Иное дело XX век, когда студентам самим надо было заботиться о жилье в городе и платить за него немалые деньги. Определившись на факультете, Гумилёв начал искать квартиру. Можно было отправиться в район Страсбургского бульвара, предместье Сан-Мартен, Тюрбиго и на примыкающие к ним небольшие улицы, где стоимость комнаты колебалась от сорока до пятидесяти франков в месяц. У Гумилёва на месяц было сто рублей, то есть двести шестьдесят шесть франков. Можно было поискать квартиру в Латинском квартале, где располагались доходные дома. Новые знакомые по факультету объяснили, что объявления о сдаче меблированных квартир вывешиваются на воротах или дверях на желтой бумаге, а на белой бумаге сообщается о свободных квартирах без мебели и они намного дешевле. Гумилёв решил не экономить и облюбовал бульвар Сен-Жермен, расположенный по левому берегу Сены против Лувра и Тюильри, где находились дома аристократов и от которого до Сорбонны и знаменитого театра Одеон, расположенного неподалеку от Люксембургского парка, было рукой подать. В Сен-Жерменском предместье располагалось также множество высших учебных заведений, несколько министерств, большинство посольств (в том числе русское посольство и консульство на улице Рю де Гренелл). На востоке квартал ограничивался мостом Искусств, сооруженным для пешеходов еще в 1804 году.
Гумилёв поселился в угловом трехэтажном доме 68 на бульваре Сен-Жермен. Теперь он получал корреспонденцию из России в своем доме через консьержа, мимо которого проходил каждый день.
Многое удивляло поначалу молодого царскосела: очень уж рано, в восемь часов утра, начинался в Париже рабочий день. Больше всего его поразила подземная железная дорога — метрополитен, который в Париже начали сооружать с 1898 года. Как раз тогда строилась пятая линия. Плата в метрополитене была несколько выше (двадцать пять сантимов в первом классе и пятнадцать — во втором), чем в омнибусе или трамвае.

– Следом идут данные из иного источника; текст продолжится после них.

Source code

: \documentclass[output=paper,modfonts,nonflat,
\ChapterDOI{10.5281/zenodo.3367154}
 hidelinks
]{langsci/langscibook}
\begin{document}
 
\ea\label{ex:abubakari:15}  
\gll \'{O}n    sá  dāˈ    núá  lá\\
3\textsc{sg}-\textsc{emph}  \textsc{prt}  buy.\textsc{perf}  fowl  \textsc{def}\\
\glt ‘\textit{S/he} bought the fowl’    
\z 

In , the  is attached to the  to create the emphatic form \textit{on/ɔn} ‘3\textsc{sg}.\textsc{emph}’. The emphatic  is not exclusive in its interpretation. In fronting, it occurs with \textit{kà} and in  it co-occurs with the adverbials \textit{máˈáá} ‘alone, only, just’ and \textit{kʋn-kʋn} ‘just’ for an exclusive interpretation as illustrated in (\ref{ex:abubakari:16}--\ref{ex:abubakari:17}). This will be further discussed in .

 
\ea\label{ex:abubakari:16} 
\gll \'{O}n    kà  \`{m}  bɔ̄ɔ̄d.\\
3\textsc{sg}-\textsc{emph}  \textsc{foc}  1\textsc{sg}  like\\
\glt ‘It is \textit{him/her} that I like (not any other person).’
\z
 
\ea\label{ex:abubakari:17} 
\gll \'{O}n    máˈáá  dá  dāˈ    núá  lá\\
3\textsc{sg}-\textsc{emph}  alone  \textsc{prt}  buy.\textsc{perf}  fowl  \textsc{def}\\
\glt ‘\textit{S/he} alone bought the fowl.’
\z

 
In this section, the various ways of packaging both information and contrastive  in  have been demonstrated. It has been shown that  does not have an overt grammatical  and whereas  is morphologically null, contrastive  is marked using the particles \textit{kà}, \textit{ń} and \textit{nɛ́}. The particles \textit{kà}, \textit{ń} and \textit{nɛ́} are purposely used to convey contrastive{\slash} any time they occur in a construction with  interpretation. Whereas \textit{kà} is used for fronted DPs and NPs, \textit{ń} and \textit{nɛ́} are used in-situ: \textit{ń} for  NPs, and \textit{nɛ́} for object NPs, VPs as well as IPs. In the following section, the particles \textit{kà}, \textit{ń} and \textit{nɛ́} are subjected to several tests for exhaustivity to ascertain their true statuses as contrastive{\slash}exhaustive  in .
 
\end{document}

С интересом Николай Степанович наблюдал за посетителями кафе, которые не снимали шляпы, садясь за столик. Даже в театрах мужчины не снимали шляп до тех пор, пока не поднимался занавес. Заходя в кафе, он знал, что нужно иметь при себе мелкие деньги, чтобы дать гарсону на чай десять су, а в ресторане — пятнадцать-двадцать. Сдачи давать с чаевых было не принято. За чистку сапог на улице нужно было отдавать двадцать су. Большие дорогие бульвары имели деревянную мостовую с широкими асфальтированными тротуарами, по сторонам которых росли каштаны.
По выходным дням и иногда в среду Николай Степанович отправлялся на правый берег Сены в сторону парка Монсо, неподалеку от которого находилась русская православная церковь на улице Дорю, 12. В одиннадцать часов утра там начиналась обедня.

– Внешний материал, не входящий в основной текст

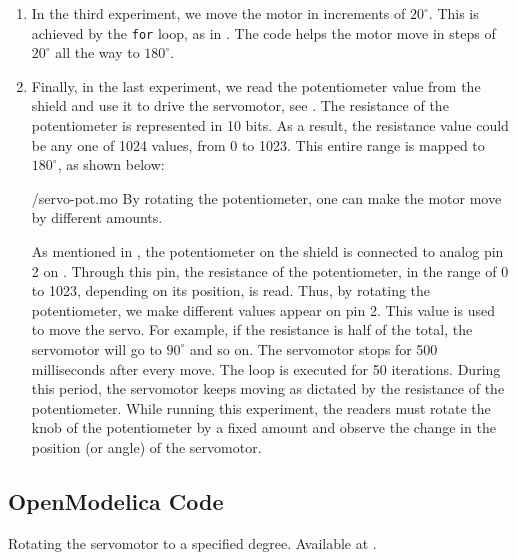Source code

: \begin{enumerate}
        
  \item In the third experiment, we move the motor in increments of
        $20^\circ$.  This is achieved by the {\tt for} loop, as in
        . The code helps the motor move in steps of $20^\circ$ all
        the way to $180^\circ$.  
        
  \item Finally, in the last experiment, we read the potentiometer value
        from the shield and use it to drive the servomotor, see
        .  The resistance of the potentiometer is
        represented in 10 bits.  As a result, the resistance value could be
        any one of 1024 values, from 0 to 1023.  This entire range is
        mapped to $180^\circ$, as shown below:
        
        {\LocSEROpenModelicacode/servo-pot.mo}
        By rotating the potentiometer, one can make
        the motor move by different amounts.
        
        As mentioned in , the potentiometer on the shield is connected 
        to analog pin 2 on \arduino. Through this pin, the resistance of the potentiometer, in the range of 0 to 1023,
        depending on its position, is read.  Thus, by rotating the
        potentiometer, we make different values appear on pin 2.  This value
        is used to move the servo.  For example, if the resistance is half
        of the total, the servomotor will go to $90^\circ$ and so on.  The
        servomotor stops for 500 milliseconds after every move.  The loop is
        executed for 50 iterations. During this period, the servomotor keeps moving as dictated by the
        resistance of the potentiometer. While running this experiment, the readers 
        must rotate the knob of the potentiometer by a fixed amount and observe 
        the change in the position (or angle) of the servomotor. 
        
\end{enumerate}

\subsection{OpenModelica Code}
\lstset{style=mystyle}
\label{sec:servo-OpenModelica-code}

\begin{OpenModelicacode}
   {Rotating
    the servomotor to a specified degree.  Available at
    .}
  \label{OpenModelica:servo-init}
  
\end{OpenModelicacode}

По утрам мальчишки с пачкой газет выкрикивали на шумных бульварах и площадях: «„Фигаро“ — пятнадцать сантимов!» На улицах продавались в основном политические периодические издания. В киосках Гумилёву попадались русские газеты, их насчитывалось всего полторы сотни из выходивших в Париже трех тысяч изданий. По представлениям Гумилёва это было очень много, хотя Париж в ту пору уже насчитывал почти три миллиона человек, среди которых двести пятьдесят тысяч были иностранцами.